Data records
*** Begin section ***

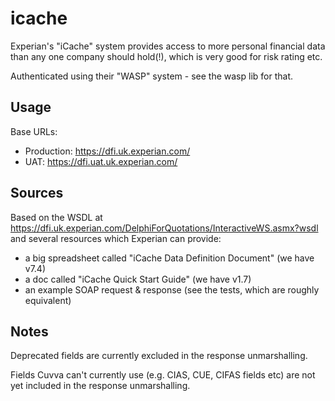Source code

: # icache

Experian's "iCache" system provides access to more personal financial data than any one company should hold(!), which is very good for risk rating etc.

Authenticated using their "WASP" system - see the wasp lib for that.

## Usage

Base URLs:

- Production: https://dfi.uk.experian.com/
- UAT: https://dfi.uat.uk.experian.com/

## Sources

Based on the WSDL at https://dfi.uk.experian.com/DelphiForQuotations/InteractiveWS.asmx?wsdl and several resources which Experian can provide:

- a big spreadsheet called "iCache Data Definition Document" (we have v7.4)
- a doc called "iCache Quick Start Guide" (we have v1.7)
- an example SOAP request & response (see the tests, which are roughly equivalent)

## Notes

Deprecated fields are currently excluded in the response unmarshalling.

Fields Cuvva can't currently use (e.g. CIAS, CUE, CIFAS fields etc) are not yet included in the response unmarshalling.
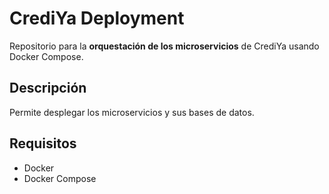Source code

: # CrediYa Deployment

Repositorio para la **orquestación de los microservicios** de CrediYa usando Docker Compose.

## Descripción
Permite desplegar los microservicios y sus bases de datos.

## Requisitos
- Docker
- Docker Compose
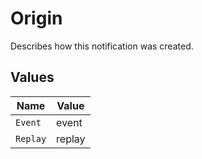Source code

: # Origin

Describes how this notification was created.


## Values

| Name     | Value    |
| -------- | -------- |
| `Event`  | event    |
| `Replay` | replay   |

*** End section ***

EXERCISE:
The answer consists solely of the lines from the one holding "- Docker Compose" through the final line of the records, both ends included, each duplicated exactly. Leave images out.

EXERCISE ANSWER:
- Docker Compose
Source code

: # Origin

Describes how this notification was created.


## Values

| Name     | Value    |
| -------- | -------- |
| `Event`  | event    |
| `Replay` | replay   |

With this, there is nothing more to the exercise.